Niess: The paper queries were just ignored; most people weren’t going to the paper chart at all. And the documentation specialists were always on the phone and trying to track physicians down on the floors, and that has dramatically decreased. Conversely, our ability to reach them on the floor has dramatically increased. And for CHF, pneumonia, and sepsis—Allscripts allows you to download “favorites”—so, for example, a physician might choose pneumonia as an already-chosen favorite, and the diagnosis codes that physician might be looking for, will appear. So the physicians have automated access to lists of the diagnosis codes most often used.  And the ease of use has led to a dramatic improvement in compliance.

How big is your medical staff?

Niess: It is close to 200. That number does not count residents, since we don’t query them; we query only attendings. In terms of the numbers of physicians involved here, there are on any given day, roughly 75 physicians in the building, and perhaps 30 of those will be doctors who are regularly sent queries.

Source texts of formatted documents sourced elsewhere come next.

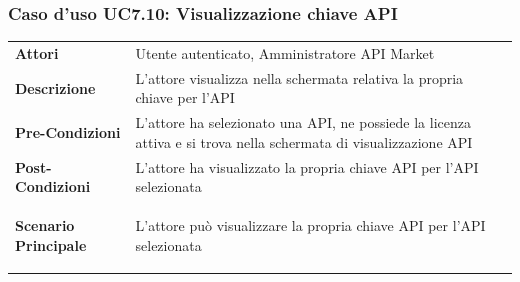 \subsubsection{Caso d'uso UC7.10: Visualizzazione chiave API}
\label{UC7_10}

\begin{minipage}{\linewidth}
	\begin{tabular}{ l | p{11cm}}
		\hline
		\rowcolor{Gray}
		\multicolumn{2}{c}{UC7.10 - Visualizzazione chiave API} \\
		\hline
		\textbf{Attori} & Utente autenticato, Amministratore API Market \\
		\textbf{Descrizione} & L'attore visualizza nella schermata relativa la propria chiave per l'API \\
		\textbf{Pre-Condizioni} & L'attore ha selezionato una API, ne possiede la licenza attiva e si trova nella schermata di visualizzazione API \\
		\textbf{Post-Condizioni} & L'attore ha visualizzato la propria chiave API per l'API selezionata \\
		\textbf{Scenario Principale} & 
		\begin{enumerate*}[label=(\arabic*.),itemjoin={\newline}]
			\item L'attore può visualizzare la propria chiave API per l'API selezionata
		\end{enumerate*}\\
	\end{tabular}
\end{minipage}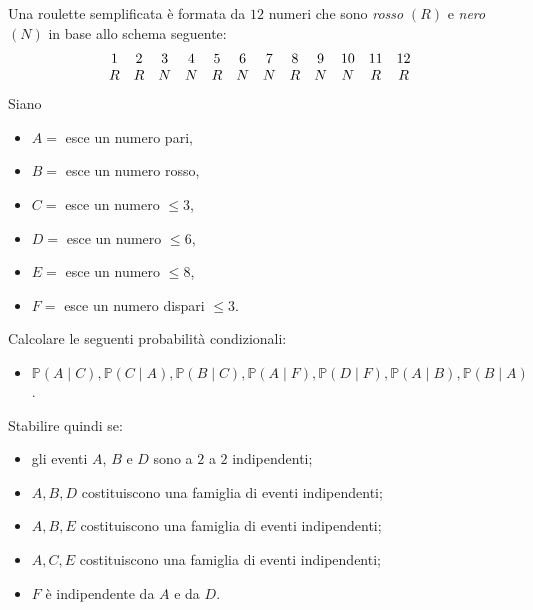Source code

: Una roulette semplificata è formata da $12$ numeri che sono \emph{rosso} $( R)$ e \emph{nero} $( N)$ in base allo schema seguente:
\begin{equation*}
\begin{array}{ c c c c c c c c c c c c }
1 & 2 & 3 & 4 & 5 & 6 & 7 & 8 & 9 & 10 & 11 & 12\\
R & R & N & N & R & N & N & R & N & N & R & R
\end{array}
\end{equation*}
Siano
\begin{itemize}
\item $A=$ esce un numero pari,
\item $B=$ esce un numero rosso,
\item $C=$ esce un numero $\leq 3$,
\item $D=$ esce un numero $\leq 6$,
\item $E=$ esce un numero $\leq 8$,
\item $F=$ esce un numero dispari $\leq 3$.
\end{itemize}

Calcolare le seguenti probabilità condizionali:
\begin{itemize}
\item $\mathbb{P}( A\mid C) ,\mathbb{P}( C\mid A) ,\mathbb{P}( B\mid C) ,\mathbb{P}( A\mid F) ,\mathbb{P}( D\mid F) ,\mathbb{P}( A\mid B) ,\mathbb{P}( B\mid A)$.
\end{itemize}

Stabilire quindi se:
\begin{itemize}
\item gli eventi $A$, $B$ e $D$ sono a $2$ a $2$ indipendenti;
\item $A,B,D$ costituiscono una famiglia di eventi indipendenti;
\item $A,B,E$ costituiscono una famiglia di eventi indipendenti;
\item $A,C,E$ costituiscono una famiglia di eventi indipendenti;
\item $F$ è indipendente da $A$ e da $D$.
\end{itemize}
\Esercizio{}

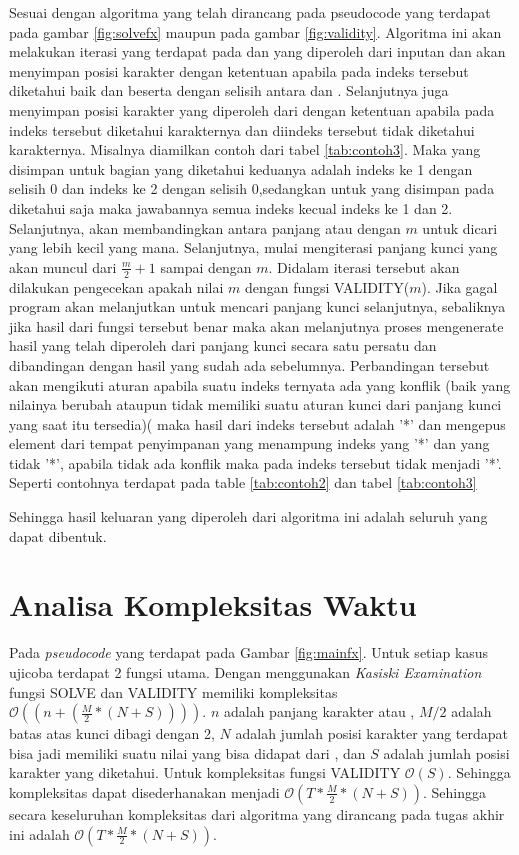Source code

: \indent Sesuai dengan algoritma yang telah dirancang pada pseudocode yang terdapat pada gambar \ref{fig:solvefx} maupun pada gambar \ref{fig:validity}. Algoritma ini akan melakukan iterasi yang terdapat pada \plaintext dan \ciphertext yang diperoleh dari inputan dan akan menyimpan posisi karakter dengan ketentuan apabila pada indeks 
tersebut diketahui baik \plaintext dan \ciphertext beserta dengan selisih antara \ciphertext dan \plaintext. Selanjutnya juga menyimpan posisi karakter yang diperoleh dari \ciphertext dengan ketentuan apabila \ciphertext pada indeks tersebut diketahui karakternya dan \plaintext diindeks tersebut tidak diketahui karakternya. Misalnya diamilkan contoh dari tabel \ref{tab:contoh3}. Maka yang disimpan untuk bagian yang diketahui keduanya adalah indeks ke 1 dengan selisih 0 dan indeks ke 2 dengan selisih 0,sedangkan untuk yang disimpan pada diketahui \ciphertext saja maka jawabannya semua indeks kecual indeks ke 1 dan 2. Selanjutnya, akan membandingkan antara panjang \plaintext atau \ciphertext dengan $m$ untuk dicari yang lebih kecil yang mana. Selanjutnya, mulai mengiterasi panjang kunci yang akan muncul dari $\frac{m}{2}+1$ sampai dengan $m$. Didalam iterasi tersebut akan dilakukan pengecekan apakah nilai $m$ dengan fungsi VALIDITY($m$). Jika gagal program akan melanjutkan untuk mencari panjang kunci selanjutnya, sebaliknya jika hasil dari fungsi tersebut benar maka akan melanjutnya proses mengenerate hasil yang telah diperoleh dari panjang kunci secara satu persatu dan dibandingan dengan hasil yang sudah ada sebelumnya. Perbandingan tersebut akan mengikuti aturan apabila suatu indeks ternyata ada yang konflik (baik yang nilainya berubah ataupun tidak memiliki suatu aturan kunci dari panjang kunci yang saat itu tersedia)( maka hasil dari indeks tersebut adalah '*' dan mengepus element dari tempat penyimpanan yang menampung indeks \plaintext yang '*' dan \ciphertext yang tidak '*', apabila tidak ada konflik maka \plaintext pada indeks tersebut tidak menjadi '*'. Seperti contohnya terdapat pada table \ref{tab:contoh2} dan tabel \ref{tab:contoh3}  


\indent Sehingga hasil keluaran yang diperoleh dari algoritma ini adalah seluruh \plaintext yang dapat dibentuk.

\section{Analisa Kompleksitas Waktu}
Pada \textit{pseudocode} yang terdapat pada Gambar \ref{fig:mainfx}. Untuk setiap kasus ujicoba terdapat 2 fungsi utama. Dengan menggunakan \textit{Kasiski Examination} fungsi SOLVE dan VALIDITY memiliki kompleksitas $\mathcal{O}((n+(\frac{M}{2}*(N+S))))$. $n$ adalah panjang karakter \plaintext atau \ciphertext , $M/2$ adalah batas atas kunci dibagi dengan 2, $N$ adalah jumlah posisi karakter yang terdapat bisa jadi memiliki suatu nilai yang bisa didapat dari \ciphertext, dan $S$ adalah jumlah posisi karakter yang diketahui. Untuk kompleksitas fungsi VALIDITY $\mathcal{O}(S)$. Sehingga kompleksitas dapat disederhanakan menjadi $\mathcal{O}(T*\frac{M}{2}*(N+S))$.
\indent Sehingga secara keseluruhan kompleksitas dari algoritma yang dirancang pada tugas akhir ini adalah $\mathcal{O}(T*\frac{M}{2}*(N+S))$.

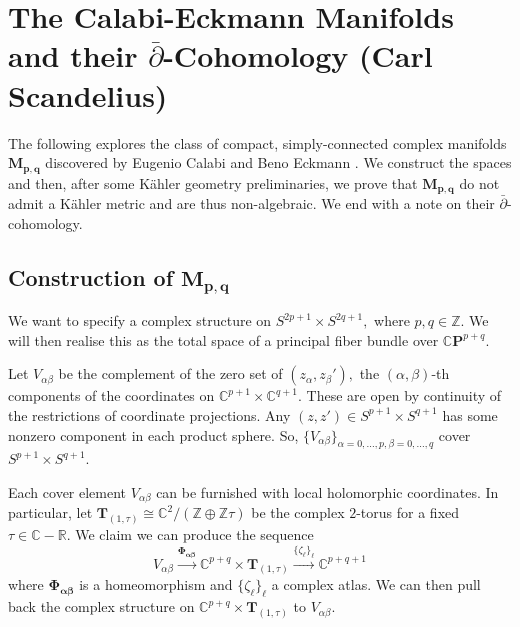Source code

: \section{The Calabi-Eckmann Manifolds and their 
\texorpdfstring{$\bar\partial$}{delbar}-Cohomology (Carl Scandelius)}


\noindent The following explores the class of compact, simply-connected complex manifolds $\mathbf{M_{p,q}}$ discovered by Eugenio Calabi and Beno Eckmann \cite{CE1953}. We construct the spaces and then, after some K\"ahler geometry preliminaries, we prove that $\mathbf{M_{p,q}}$ do not admit a K\"ahler metric and are thus non-algebraic. We end with a note on their $\bar\partial$-cohomology.

\subsection{Construction of $\mathbf{M_{p,q}}$}

We want to specify a complex structure on $S^{2p+1} \times S^{2q + 1},$ where $p,q \in \mathbb{Z}.$ We will then realise this as the total space of a principal fiber bundle over $\mathbb{C}\mathbf{P}^{p+q}.$

Let $V_{\alpha\beta}$ be the complement of the zero set of $(z_\alpha, z_\beta'),$ the $(\alpha,\beta)$-th components of the coordinates on $\mathbb{C}^{p+1}\times \mathbb{C}^{q+1}.$ These are open by continuity of the restrictions of coordinate projections. Any $(z,z')\in S^{p+1}\times S^{q+1}$ has some nonzero component in each product sphere. So, $\{V_{\alpha\beta}\}_{\alpha = 0,\dots, p, \beta = 0,\dots, q}$ cover $S^{p+1}\times S^{q+1}.$ 

\begin{theorem}
    Each cover element $V_{\alpha\beta}$ can be furnished with local holomorphic coordinates. In particular, let $\mathbf{T}_{(1,\tau)} \cong \mathbb{C}^2/(\mathbb{Z} \oplus \mathbb{Z}\tau)$ be the complex $2$-torus for a fixed $\tau \in \mathbb{C}-\mathbb{R}.$ We claim we can produce the sequence
    \[
    V_{\alpha\beta} \xrightarrow{\mathbf{\Phi_{\alpha\beta}}} \mathbb{C}^{p+q}\times \mathbf{T}_{(1,\tau)} \xrightarrow{\{\zeta_\ell\}_\ell} \mathbb{C}^{p+q+1}
    \]
    where $\mathbf{\Phi_{\alpha \beta}}$ is a homeomorphism and $\{\zeta_\ell\}_\ell$ a complex atlas. We can then pull back the complex structure on $\mathbb{C}^{p+q}\times \mathbf{T}_{(1,\tau)}$ to $V_{\alpha \beta}.$
\end{theorem}

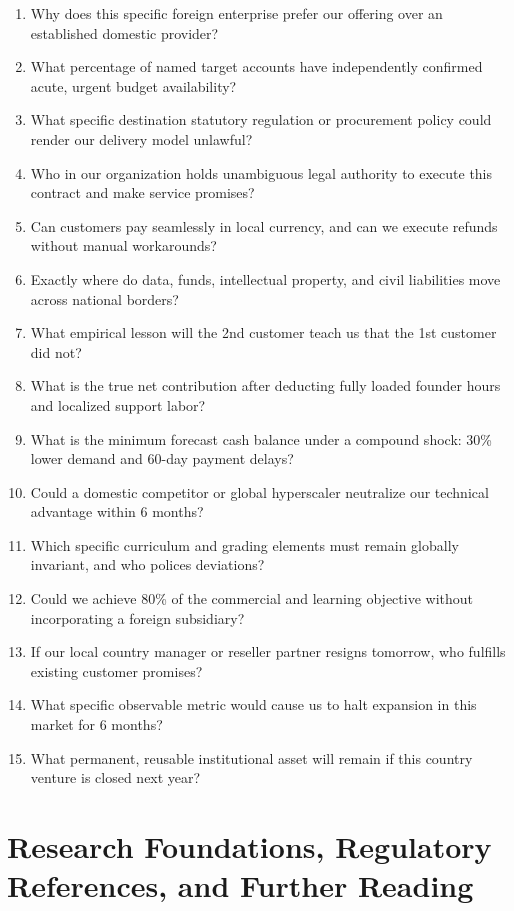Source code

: \begin{enumerate}
    \item Why does this specific foreign enterprise prefer our offering over an established domestic provider?
    \item What percentage of named target accounts have independently confirmed acute, urgent budget availability?
    \item What specific destination statutory regulation or procurement policy could render our delivery model unlawful?
    \item Who in our organization holds unambiguous legal authority to execute this contract and make service promises?
    \item Can customers pay seamlessly in local currency, and can we execute refunds without manual workarounds?
    \item Exactly where do data, funds, intellectual property, and civil liabilities move across national borders?
    \item What empirical lesson will the 2nd customer teach us that the 1st customer did not?
    \item What is the true net contribution after deducting fully loaded founder hours and localized support labor?
    \item What is the minimum forecast cash balance under a compound shock: 30\% lower demand and 60-day payment delays?
    \item Could a domestic competitor or global hyperscaler neutralize our technical advantage within 6 months?
    \item Which specific curriculum and grading elements must remain globally invariant, and who polices deviations?
    \item Could we achieve 80\% of the commercial and learning objective without incorporating a foreign subsidiary?
    \item If our local country manager or reseller partner resigns tomorrow, who fulfills existing customer promises?
    \item What specific observable metric would cause us to halt expansion in this market for 6 months?
    \item What permanent, reusable institutional asset will remain if this country venture is closed next year?
\end{enumerate}

\section{Research Foundations, Regulatory References, and Further Reading}

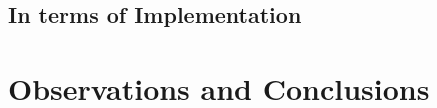 \documentclass{article}
\begin{document}
    \subsection{In terms of Implementation}    
    \clearpage
    
    
    
    
    
    \section{Observations and Conclusions}
\end{document}
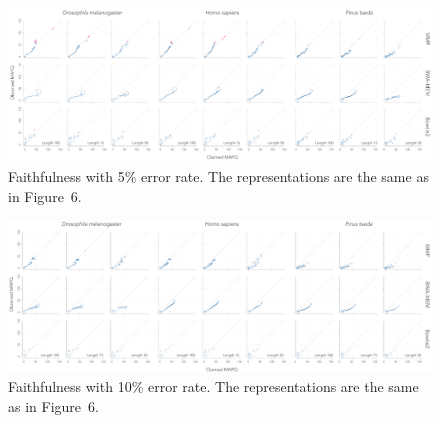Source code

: \documentclass{article}
\begin{document}
\begin{figure}
\begin{center}
\includegraphics[scale=.24]{faith_Q5.pdf}
\end{center}
\caption{Faithfulness with 5\% error rate. The representations are
the same as in Figure~6.}
\end{figure}

\begin{figure}
\begin{center}
\includegraphics[scale=.24]{faith_Q10.pdf}
\end{center}
\caption{Faithfulness with 10\% error rate. The representations are
the same as in Figure~6.}
\end{figure}
\end{document}
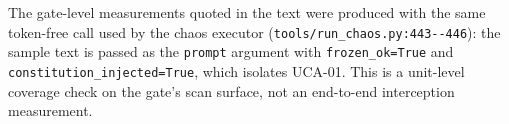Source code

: The gate-level measurements quoted in the text were produced with the same
token-free call used by the chaos executor
(\texttt{tools/\allowbreak{}run\_\allowbreak{}chaos.\allowbreak{}py:\allowbreak{}443-\allowbreak{}-\allowbreak{}446}): the sample text is passed as the
\texttt{prompt} argument with \texttt{frozen\_ok=True} and
\texttt{constitution\_\allowbreak{}injected=True}, which isolates UCA-01. This is a unit-level
coverage check on the gate's scan surface, not an end-to-end interception
measurement.
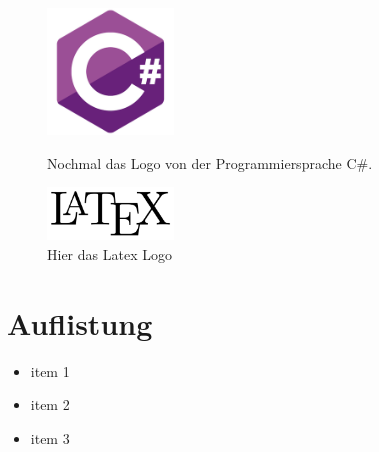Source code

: \begin{figure}[h]
    \centering
    \begin{minipage}[b]{0.4\textwidth}
      \centering
      \includegraphics[width=0.3\textwidth]{chapters/00/images/Csharp.png}
      \caption{Nochmal das Logo von der Programmiersprache C\#.}
      \label{temp2}
    \end{minipage}
    \hfill
    \begin{minipage}[b]{0.4\textwidth}
        \centering
        \includegraphics[width=0.3\textwidth]{chapters/00/images/latex.png}
        \caption{Hier das Latex Logo}
        \label{temp3}
    \end{minipage}
    \label{}
\end{figure}

\section{Auflistung}

\begin{itemize}
    \item item 1 
    \item item 2 
    \item item 3
\end{itemize}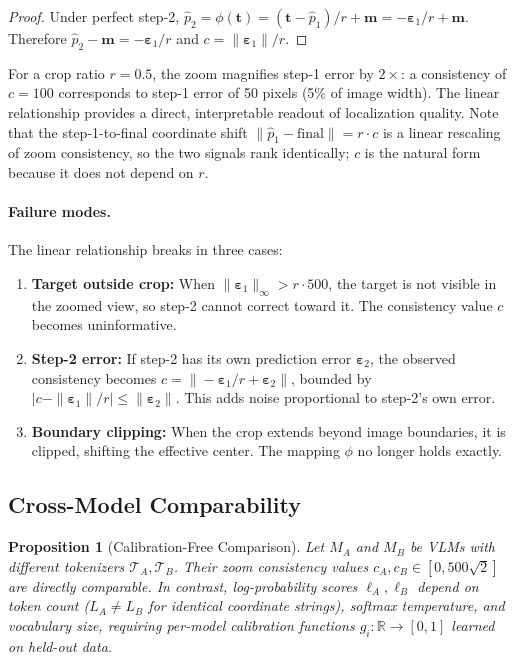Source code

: \documentclass{article}
\newtheorem{proposition}{Proposition}
\begin{document}
\begin{proof}
Under perfect step-2, $\hat{p}_2 = \phi(\mathbf{t}) = (\mathbf{t} - \hat{p}_1)/r + \mathbf{m} = -\boldsymbol{\varepsilon}_1/r + \mathbf{m}$. Therefore $\hat{p}_2 - \mathbf{m} = -\boldsymbol{\varepsilon}_1/r$ and $c = \|\boldsymbol{\varepsilon}_1\|/r$.
\end{proof}

For a crop ratio $r = 0.5$, the zoom magnifies step-1 error by $2\times$: a consistency of $c = 100$ corresponds to step-1 error of 50 pixels (5\% of image width). The linear relationship provides a direct, interpretable readout of localization quality. Note that the step-1-to-final coordinate shift $\|\hat{p}_1 - \text{final}\| = r \cdot c$ is a linear rescaling of zoom consistency, so the two signals rank identically; $c$ is the natural form because it does not depend on $r$.

\paragraph{Failure modes.} The linear relationship breaks in three cases:
\begin{enumerate}
    \item \textbf{Target outside crop:} When $\|\boldsymbol{\varepsilon}_1\|_\infty > r \cdot 500$, the target is not visible in the zoomed view, so step-2 cannot correct toward it. The consistency value $c$ becomes uninformative.
    \item \textbf{Step-2 error:} If step-2 has its own prediction error $\boldsymbol{\varepsilon}_2$, the observed consistency becomes $c = \|{-}\boldsymbol{\varepsilon}_1/r + \boldsymbol{\varepsilon}_2\|$, bounded by $|c - \|\boldsymbol{\varepsilon}_1\|/r| \leq \|\boldsymbol{\varepsilon}_2\|$. This adds noise proportional to step-2's own error.
    \item \textbf{Boundary clipping:} When the crop extends beyond image boundaries, it is clipped, shifting the effective center. The mapping $\phi$ no longer holds exactly.
\end{enumerate}

\subsection{Cross-Model Comparability}

\begin{proposition}[Calibration-Free Comparison]\label{prop:calibration}
Let $M_A$ and $M_B$ be VLMs with different tokenizers $\mathcal{T}_A, \mathcal{T}_B$. Their zoom consistency values $c_A, c_B \in [0, 500\sqrt{2}]$ are directly comparable. In contrast, log-probability scores $\ell_A, \ell_B$ depend on token count ($L_A \neq L_B$ for identical coordinate strings), softmax temperature, and vocabulary size, requiring per-model calibration functions $g_i: \mathbb{R} \to [0,1]$ learned on held-out data.
\end{proposition}
\end{document}
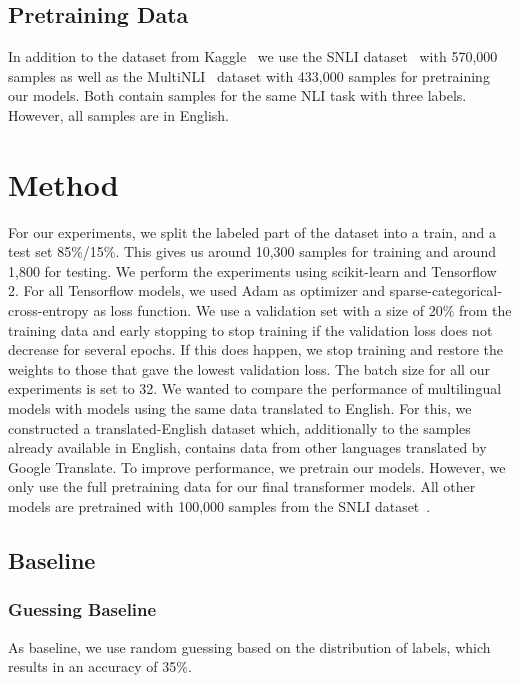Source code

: \documentclass[acmsmall,nonacm]{acmart}
\begin{document}
\subsection{Pretraining Data}
In addition to the dataset from Kaggle~\cite{kaggle-dataset} we use the SNLI dataset~\cite{snli-bowman2015} with 570,000 samples as well as the MultiNLI~\cite{mlni-N18-1101} dataset with 433,000 samples for pretraining our models. Both contain samples for the same NLI task with three labels. However, all samples are in English.

\section{Method}
For our experiments, we split the labeled part of the dataset into a train, and a test set 85\%/15\%. This gives us around 10,300 samples for training and around 1,800 for testing. We perform the experiments using scikit-learn and Tensorflow 2.
For all Tensorflow models, we used Adam as optimizer and sparse-categorical-cross-entropy as loss function. We use a validation set with a size of 20\% from the training data and early stopping to stop training if the validation loss does not decrease for several epochs.
If this does happen, we stop training and restore the weights to those that gave the lowest validation loss. The batch size for all our experiments is set to 32. 
We wanted to compare the performance of multilingual models with models using the same data translated to English. For this, we constructed a translated-English dataset which, additionally to the samples already available in English, contains data from other languages translated by Google Translate. 
To improve performance, we pretrain our models. However, we only use the full pretraining data for our final transformer models. All other models are pretrained with 100,000 samples from the SNLI dataset~\cite{snli-bowman2015}.

\subsection{Baseline}

\subsubsection{Guessing Baseline}
As baseline, we use random guessing based on the distribution of labels, which results in an accuracy of 35\%. 
\end{document}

How have the doctors responded to these improvements?

Niess: Their response has been very positive.

Rapp: A lot of the genesis of this was in preparation for ICD-10. And the amazing thing for me is that I asked for it to happen, and it did. And usually, when an innovation takes place, there’s a line of doctors at my door, waiting to lodge complaints. In this case, when I asked when this would go live, it already had! And there were no complaints—which shows how successful the go-live was.

Niess: And I informally polled both physicians and HIM professionals, and found that the go-live had proven to be a non-event, which was very gratifying.

What have the biggest lessons that have been learned so far in this initiative?

Niess: It’s simple, really: if you provide an easy way for physicians to provide what you need, they’ll do it.

Rapp: There are some technical details we’re still working through, but by and large, it’s been a great implementation—and the first in which we’ve had no customers complaining.